Свое выступление (в начале 1893 года текст будет опубликован в одноименном сборнике критических работ Мережковского) он начал с констатации того факта, что интерес русских читателей к современной литературе в целом – резко падает. Происходит это потому, что отечественные литераторы не понимают (и, большей частью, не хотят понять) высшее, провиденциальное назначение русского искусства, угаданное великими предшественниками – Пушкиным, Лермонтовым, Гоголем, Достоевским, – быть инициатором и организатором позитивного идеального бытия личности, пробуждать в читателях «высокие порывы духа», ведущие, как это легко понять, к действенной религиозности. Главными темами для великой русской литературы минувшей эпохи всегда были темы духовные – сейчас же «все поколение конца XIX века носит в душе своей… возмущение против удушающего мертвенного позитивизма, который камнем лежит на нашем сердце». Следовательно, художник, желающий преодолеть «упадок», возникший в российской культуре, должен сознательно, говоря словами Мережковского, расширить свою «художественную впечатлительность», перейти от тем «бытовых» к «высоким», связанным с «непознаваемым мировым началом». Произведения «новой литературы», утверждал Мережковский, должны быть мистическими по содержанию. О чем бы ни говорил писатель, он должен видеть за внешним, случайным, частным присутствием вечного идеального бытия, отношение к которому в конечном счете и решает судьбу как отдельного человека, так и всего мира. В области же формы такое произведение должно быть символическим, ибо передать информацию о «непознаваемом», «идеальном» можно только способом косвенного обозначения, намеком, иносказанием.
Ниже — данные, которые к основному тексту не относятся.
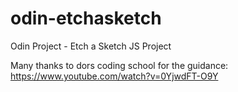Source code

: # odin-etchasketch
Odin Project - Etch a Sketch JS Project


Many thanks to dors coding school for the guidance: 
https://www.youtube.com/watch?v=0YjwdFT-O9Y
Идейная эволюция Мережковского в 1890-е годы получила очень яркое отражение в его художественных произведениях этой поры, прежде всего в его знаменитой «трилогии» «Христос и Антихрист» (романы «Юлиан Отступник», 1895; «Леонардо да Винчи», 1900; «Петр и Алексей», 1904). Знаменательно, что непосредственно в канун начала работы над «трилогией» (первые наброски романа о Юлиане относятся к лету 1890 года) Мережковский переживает «жанровый кризис». Поэзия больше не привлекает его: за книгой «Стихотворений» (1888) и «Символами» (1892) в появлении стихотворных сборников следует шестилетний перерыв – до «Новых стихотворений» (1896), очень небольшой по объему книжки, составленной в основном из философской лирики. Позже он признается В. Я. Брюсову, что с некоторых пор ему «стихи чем-то лишним кажутся. Мне пищу для души подавай, а стихи что, детское» 6.
Работая над первым романом будущей трилогии, Мережковский находит свою художественную форму и, главное, находит своего героя. До сих пор не совсем ясно, каким образом его заинтересовала эпоха, почти невозможная, невиданная в тематике отечественной словесности, – Византия, IV век по Рождеству Христову. Император Юлиан, внук Константина Великого, царствовал всего три года (он погиб во время парфянской войны в 363 году), однако это царствование вошло в историю как самая яркая попытка волевого действия «против течения» исторического хода вещей: Юлиан, один из образованнейших людей своего времени (он прошел курс наук в Афинском университете и обладал блестящим литературным дарованием), попытался восстановить в Восточной империи эллинское язычество, потесненное торжествующим после миланского эдикта 313 года христианством. Попытка эта, заранее обреченная на провал, принесла Юлиану прозвище «Апостаса» (отступника), а его предсмертные слова «Ты победил, Галилеянин!» – вошли в свод «исторических речений».